Move KVM's swapping of XFEATURE masks, i.e. XCR0 and XSS, out of the
fastpath loop now that the guts of the #MC handler runs in task context,
i.e. won't invoke schedule() with preemption disabled and clobber state
(or crash the kernel) due to trying to context switch XSTATE with a mix
of host and guest state.

For all intents and purposes, this reverts commit 1811d979c716 ("x86/kvm:
move kvm_load/put_guest_xcr0 into atomic context"), which papered over an
egregious bug/flaw in the #MC handler where it would do schedule() even
though IRQs are disabled.  E.g. the call stack from the commit:

  kvm_load_guest_xcr0
  ...
  kvm_x86_ops->run(vcpu)
    vmx_vcpu_run
      vmx_complete_atomic_exit
        kvm_machine_check
          do_machine_check
            do_memory_failure
              memory_failure
                lock_page

Commit 1811d979c716 "fixed" the immediate issue of XRSTORS exploding, but
completely ignored that scheduling out a vCPU task while IRQs and
preemption is wildly broken.  Thankfully, commit 5567d11c21a1 ("x86/mce:
Send #MC singal from task work") (somewhat incidentally?) fixed that flaw
by pushing the meat of the work to the user-return path, i.e. to task
context.

KVM has also hardened itself against #MC goofs by moving #MC forwarding to
kvm_x86_ops.handle_exit_irqoff(), i.e. out of the fastpath.  While that's
by no means a robust fix, restoring as much state as possible before
handling the #MC will hopefully provide some measure of protection in the
event that #MC handling goes off the rails again.

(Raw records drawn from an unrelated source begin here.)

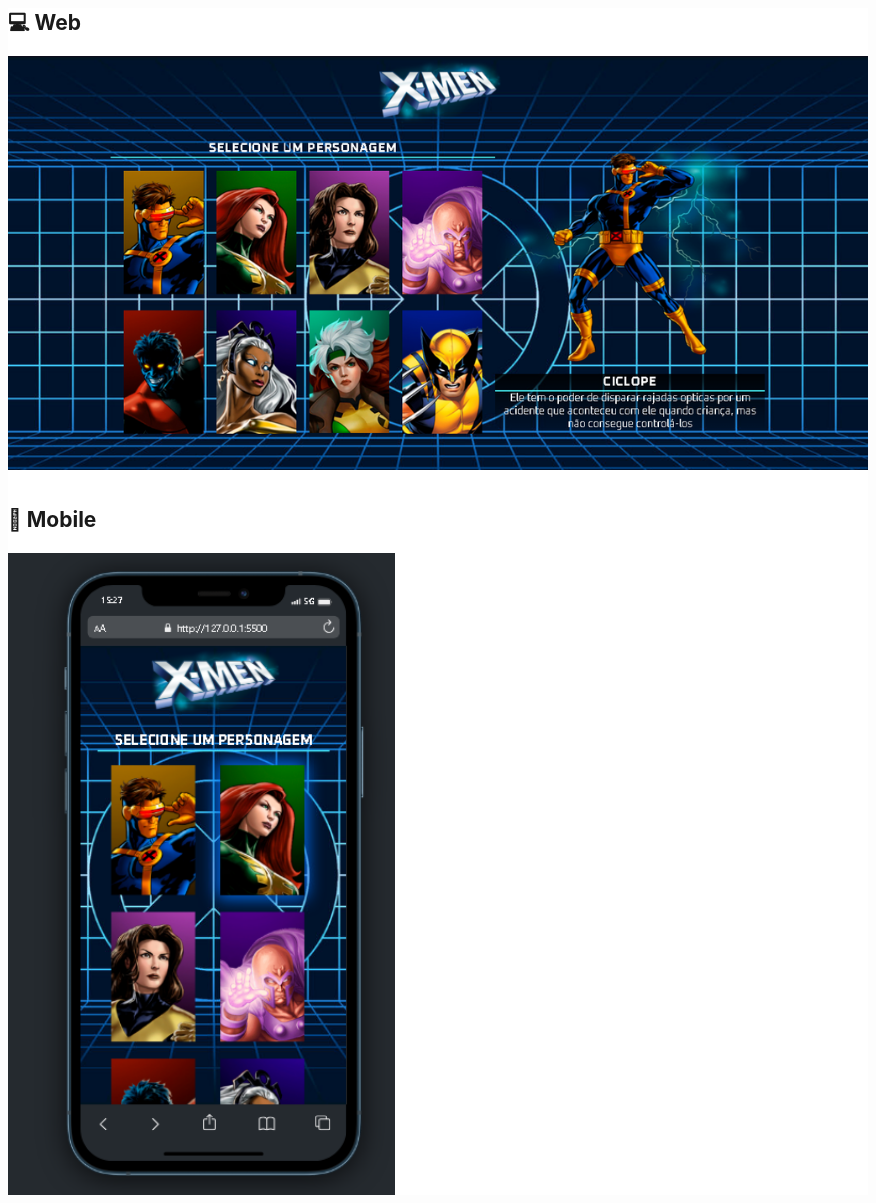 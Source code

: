 ## 💻 Web
<p>
  <img src=".github/HomeWeb.png" alt="Demonstração do projeto" width="100%" />
</p>

## 📱 Mobile
<div style="display: flex;">
  <img src=".github/HomeMobile.png" alt="Demonstração do projeto" width="45%" />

Note, KVM always intercepts XCR0 writes for vCPUs without protected state,
e.g. there's no risk of consuming a stale XCR0 when determining if a PKRU
update is needed; kvm_load_host_xfeatures() only reads, and never writes,
vcpu->arch.xcr0.

Deferring the XCR0 and XSS loads shaves ~300 cycles off the fastpath for
Intel, and ~500 cycles for AMD.  E.g. using INVD in KVM-Unit-Test's
vmexit.c, which an extra hack to enable CR4.OXSAVE, latency numbers for
AMD Turin go from ~2000 => 1500, and for Intel Emerald Rapids, go from
~1300 => ~1000.

Cc: Jon Kohler <jon@nutanix.com>
Signed-off-by: Sean Christopherson <seanjc@google.com>
---
 arch/x86/kvm/x86.c | 39 ++++++++++++++++++++++++++-------------
 1 file changed, 26 insertions(+), 13 deletions(-)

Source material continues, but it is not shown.